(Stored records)

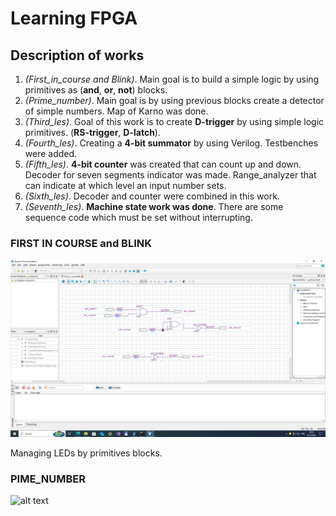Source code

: # Learning FPGA 
## Description of works
1.  *(First_in_course and Blink)*. Main goal is to build a simple logic by using primitives as (__and__, __or__, __not__) blocks. 
2.  *(Prime_number)*. Main goal is by using previous blocks create a detector of simple numbers. Map of Karno was done. 
3.  *(Third_les)*. Goal of this work is to create __D-trigger__ by using simple logic primitives. (__RS-trigger__, __D-latch__).
4.  *(Fourth_les)*. Creating a __4-bit summator__ by using Verilog. Testbenches were added.
5.  *(Fifth_les)*. __4-bit counter__ was created that can count up and down. Decoder for seven segments indicator was made. Range_analyzer that can indicate at which level an input number sets.
6.  *(Sixth_les)*. Decoder and counter were combined in this work.
7.  *(Seventh_les)*. __Machine state work was done__. There are some sequence code which must be set without interrupting.

### FIRST IN COURSE and BLINK

![alt text](images/first_in_curse.png)
   

Managing LEDs by primitives blocks.


### PIME_NUMBER
![alt text](images/prime_number.png)
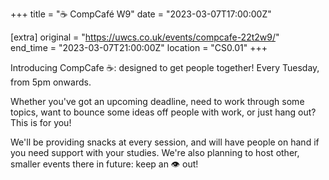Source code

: +++
title = "☕ CompCafé W9"
date = "2023-03-07T17:00:00Z"

[extra]
original = "https://uwcs.co.uk/events/compcafe-22t2w9/"    
end_time = "2023-03-07T21:00:00Z"
location = "CS0.01"
+++

Introducing CompCafe ☕: designed to get people together! Every Tuesday, from 5pm onwards.

Whether you've got an upcoming deadline, need to work through some topics, want to bounce some ideas off people with work, or just hang out? This is for you!

We'll be providing snacks at every session, and will have people on hand if you need support with your studies. We're also planning to host other, smaller events there in future: keep an 👁️ out!
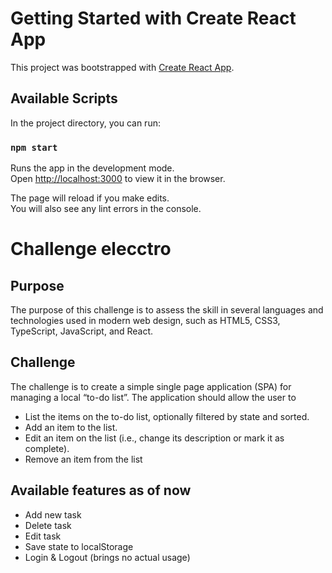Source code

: # Getting Started with Create React App

This project was bootstrapped with [Create React App](https://github.com/facebook/create-react-app).

## Available Scripts

In the project directory, you can run:

### `npm start`

Runs the app in the development mode.\
Open [http://localhost:3000](http://localhost:3000) to view it in the browser.

The page will reload if you make edits.\
You will also see any lint errors in the console.

# Challenge elecctro

## Purpose

The purpose of this challenge is to assess the skill in several languages and technologies used in 
modern web design, such as HTML5, CSS3, TypeScript, JavaScript, and React.

## Challenge

The challenge is to create a simple single page application (SPA) for managing a local “to-do list”. 
The application should allow the user to

- List the items on the to-do list, optionally filtered by state and sorted.
- Add an item to the list.
- Edit an item on the list (i.e., change its description or mark it as complete).
- Remove an item from the list

## Available features as of now

- Add new task
- Delete task
- Edit task
- Save state to localStorage
- Login & Logout (brings no actual usage)

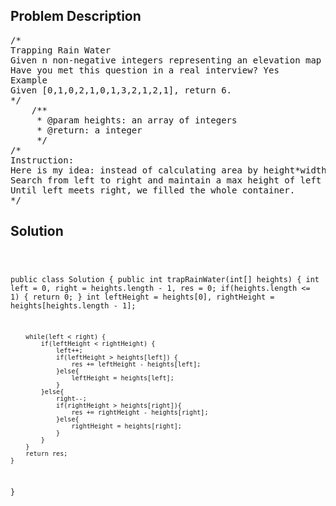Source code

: <!--
<style>
  body { font-family: Arial, sans-serif; }
  .container { max-width: 100%; margin: auto; padding: 20px; }
  .comment-block { background-color: #f9f9f9; padding: 10px; border-left: 5px solid #ccc; max-width: 50%; margin: auto; word-wrap: break-word; white-space: pre-wrap; }
  .code-block { background-color: #f4f4f4; padding: 10px; border: 1px solid #ddd; }
</style>
-->

<div class='container'>
<h2>Problem Description</h2>
<div class='comment-block'>
<pre>
/*
Trapping Rain Water
Given n non-negative integers representing an elevation map where the width of each bar is 1, compute how much water it is able to trap after raining.
Have you met this question in a real interview? Yes
Example
Given [0,1,0,2,1,0,1,3,2,1,2,1], return 6.
*/
    /**
     * @param heights: an array of integers
     * @return: a integer
     */
/*
Instruction:
Here is my idea: instead of calculating area by height*width, we can think it in a cumulative way. In other words, sum water amount of each bin(width=1).
Search from left to right and maintain a max height of left and right separately, which is like a one-side wall of partial container. Fix the higher one and flow water from the lower part. For example, if current height of left is lower, we fill water in the left bin. 
Until left meets right, we filled the whole container.
*/</pre>
</div>

<h2>Solution</h2>
<div class='code-block'>
<pre><code class='language-java'>

public class Solution {
    public int trapRainWater(int[] heights) {
        int left = 0, right = heights.length - 1, res = 0;
        if(heights.length <= 1) {
            return 0;
        }
        int leftHeight = heights[0], rightHeight = heights[heights.length - 1];
      
        while(left < right) {
            if(leftHeight < rightHeight) {
                left++;
                if(leftHeight > heights[left]) {
                    res += leftHeight - heights[left];
                }else{
                    leftHeight = heights[left];
                }
            }else{
                right--;
                if(rightHeight > heights[right]){
                    res += rightHeight - heights[right];
                }else{
                    rightHeight = heights[right];
                }
            }
        }
        return res;
    }
}

</code></pre>
</div>
</div>
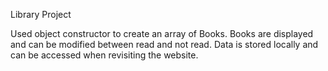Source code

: Library Project

Used object constructor to create an array of Books.
Books are displayed and can be modified between read and not read.
Data is stored locally and can be accessed when revisiting the website.
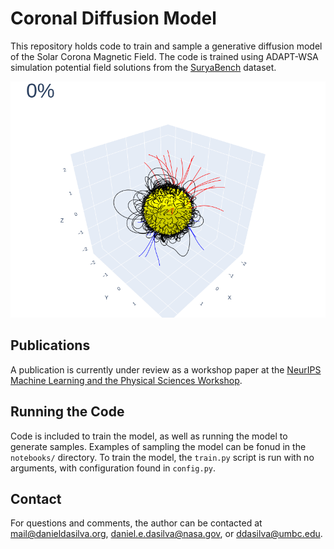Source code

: # Coronal Diffusion Model

This repository holds code to train and sample a generative diffusion model of the Solar Corona Magnetic Field. The code is trained using ADAPT-WSA simulation potential field solutions from the [SuryaBench](https://huggingface.co/datasets/nasa-ibm-ai4science/surya-bench-coronal-extrapolation) dataset.

<img src="static/reverse_diffusion.gif">

## Publications

A publication is currently under review as a workshop paper at the [NeurIPS Machine Learning and the Physical Sciences Workshop](https://ml4physicalsciences.github.io/).

## Running the Code

Code is included to train the model, as well as running the model to generate samples. Examples of sampling the model can be fonud in the `notebooks/` directory. To train the model, the `train.py` script is run with no arguments, with configuration found in `config.py`.

## Contact

For questions and comments, the author can be contacted at [mail@danieldasilva.org](mailto:mail@danieldasilva.org), [daniel.e.dasilva@nasa.gov](mailto:daniel.e.dasilva@nasa.gov), or [ddasilva@umbc.edu](mailto:ddasilva@umbc.edu).
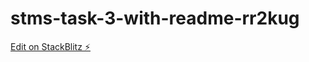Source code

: # stms-task-3-with-readme-rr2kug

[Edit on StackBlitz ⚡️](https://stackblitz.com/edit/stms-task-3-with-readme-rr2kug)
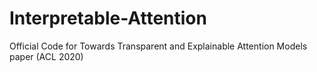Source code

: # Interpretable-Attention
Official Code for Towards Transparent and Explainable Attention Models paper (ACL 2020)
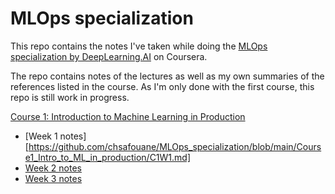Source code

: # MLOps specialization

This repo contains the notes I've taken while doing the [MLOps specialization by DeepLearning.AI](https://www.coursera.org/specializations/machine-learning-engineering-for-production-mlops) on Coursera.

The repo contains notes of the lectures as well as my own summaries of the references listed in the course. As I'm only done with the first course, this repo is still work in progress.

[Course 1: Introduction to Machine Learning in Production](https://www.coursera.org/learn/introduction-to-machine-learning-in-production?specialization=machine-learning-engineering-for-production-mlops)

- [Week 1 notes][https://github.com/chsafouane/MLOps_specialization/blob/main/Course1_Intro_to_ML_in_production/C1W1.md]
- [Week 2 notes](https://github.com/chsafouane/MLOps_specialization/blob/main/Course1_Intro_to_ML_in_production/C1W2.md)
- [Week 3 notes](https://github.com/chsafouane/MLOps_specialization/blob/main/Course1_Intro_to_ML_in_production/C1W3.md)

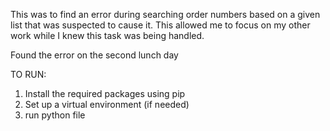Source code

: This was to find an error during searching order numbers based on a given list that was suspected to cause it. 
This allowed me to focus on my other work while I knew this task was being handled. 

Found the error on the second lunch day 

TO RUN:
1. Install the required packages using pip
2. Set up a virtual environment (if needed)
3. run python file
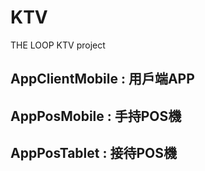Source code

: # KTV
THE LOOP KTV project

## AppClientMobile : 用戶端APP

## AppPosMobile : 手持POS機

## AppPosTablet : 接待POS機
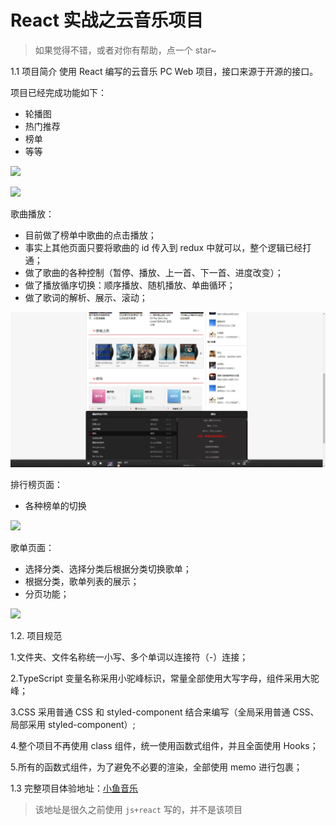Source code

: # React 实战之云音乐项目

> 如果觉得不错，或者对你有帮助，点一个 star~

1.1 项目简介
使用 React 编写的云音乐 PC Web 项目，接口来源于开源的接口。

项目已经完成功能如下：

- 轮播图
- 热门推荐
- 榜单
- 等等

![](https://camo.githubusercontent.com/39f6080b5fd3ae1c8218b4da99e7259f500b161f1ddf2b1cc76f10e39185d50f/68747470733a2f2f747661312e73696e61696d672e636e2f6c617267652f30303753385a496c677931676876396b77683363716a3331636b30703337756a2e6a7067)

![](https://camo.githubusercontent.com/8efe92527b65e9d7f2edf1cad12f97ae37327e5b44189349bd857a762c1f8f14/68747470733a2f2f747661312e73696e61696d672e636e2f6c617267652f30303753385a496c677931676876613562783762766a333164313070367468712e6a7067)

歌曲播放：

- 目前做了榜单中歌曲的点击播放；
- 事实上其他页面只要将歌曲的 id 传入到 redux 中就可以，整个逻辑已经打通；
- 做了歌曲的各种控制（暂停、播放、上一首、下一首、进度改变）；
- 做了播放循序切换：顺序播放、随机播放、单曲循环；
- 做了歌词的解析、展示、滚动；

![](./src/assets/img/Snipaste_2023-03-22_12-31-34.jpg)

排行榜页面：

- 各种榜单的切换

![](https://camo.githubusercontent.com/d47adcc519c151e724ec055722f5e07b6d9b785f212312214290866130d648b6/68747470733a2f2f747661312e73696e61696d672e636e2f6c617267652f30303753385a496c67793167687639716a67306d346a333164313070346169332e6a7067)

歌单页面：

- 选择分类、选择分类后根据分类切换歌单；
- 根据分类，歌单列表的展示；
- 分页功能；

![](https://camo.githubusercontent.com/7b8f23b3b2c6266f6e2ce7b5c6f4148db9a9425cc57bedf32618f48daa845a93/68747470733a2f2f747661312e73696e61696d672e636e2f6c617267652f30303753385a496c677931676876397273703173746a33316431307034346a322e6a7067)

1.2. 项目规范

1.文件夹、文件名称统一小写、多个单词以连接符（-）连接；

2.TypeScript 变量名称采用小驼峰标识，常量全部使用大写字母，组件采用大驼峰；

3.CSS 采用普通 CSS 和 styled-component 结合来编写（全局采用普通 CSS、局部采用 styled-component）;

4.整个项目不再使用 class 组件，统一使用函数式组件，并且全面使用 Hooks；

5.所有的函数式组件，为了避免不必要的渲染，全部使用 memo 进行包裹；

1.3 完整项目体验地址：[小鱼音乐](http://112.124.28.77:3232)

> 该地址是很久之前使用 `js+react` 写的，并不是该项目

- _Requirement_
Starting from the line with "- 做了歌词的解析、展示、滚动；" and ending with the final line of the data, quote every line exactly, both ends included.

- _Your response_
- 做了歌词的解析、展示、滚动；

![](./src/assets/img/Snipaste_2023-03-22_12-31-34.jpg)

排行榜页面：

- 各种榜单的切换

![](https://camo.githubusercontent.com/d47adcc519c151e724ec055722f5e07b6d9b785f212312214290866130d648b6/68747470733a2f2f747661312e73696e61696d672e636e2f6c617267652f30303753385a496c67793167687639716a67306d346a333164313070346169332e6a7067)

歌单页面：

- 选择分类、选择分类后根据分类切换歌单；
- 根据分类，歌单列表的展示；
- 分页功能；

![](https://camo.githubusercontent.com/7b8f23b3b2c6266f6e2ce7b5c6f4148db9a9425cc57bedf32618f48daa845a93/68747470733a2f2f747661312e73696e61696d672e636e2f6c617267652f30303753385a496c677931676876397273703173746a33316431307034346a322e6a7067)

1.2. 项目规范

1.文件夹、文件名称统一小写、多个单词以连接符（-）连接；

2.TypeScript 变量名称采用小驼峰标识，常量全部使用大写字母，组件采用大驼峰；

3.CSS 采用普通 CSS 和 styled-component 结合来编写（全局采用普通 CSS、局部采用 styled-component）;

4.整个项目不再使用 class 组件，统一使用函数式组件，并且全面使用 Hooks；

5.所有的函数式组件，为了避免不必要的渲染，全部使用 memo 进行包裹；

1.3 完整项目体验地址：[小鱼音乐](http://112.124.28.77:3232)

> 该地址是很久之前使用 `js+react` 写的，并不是该项目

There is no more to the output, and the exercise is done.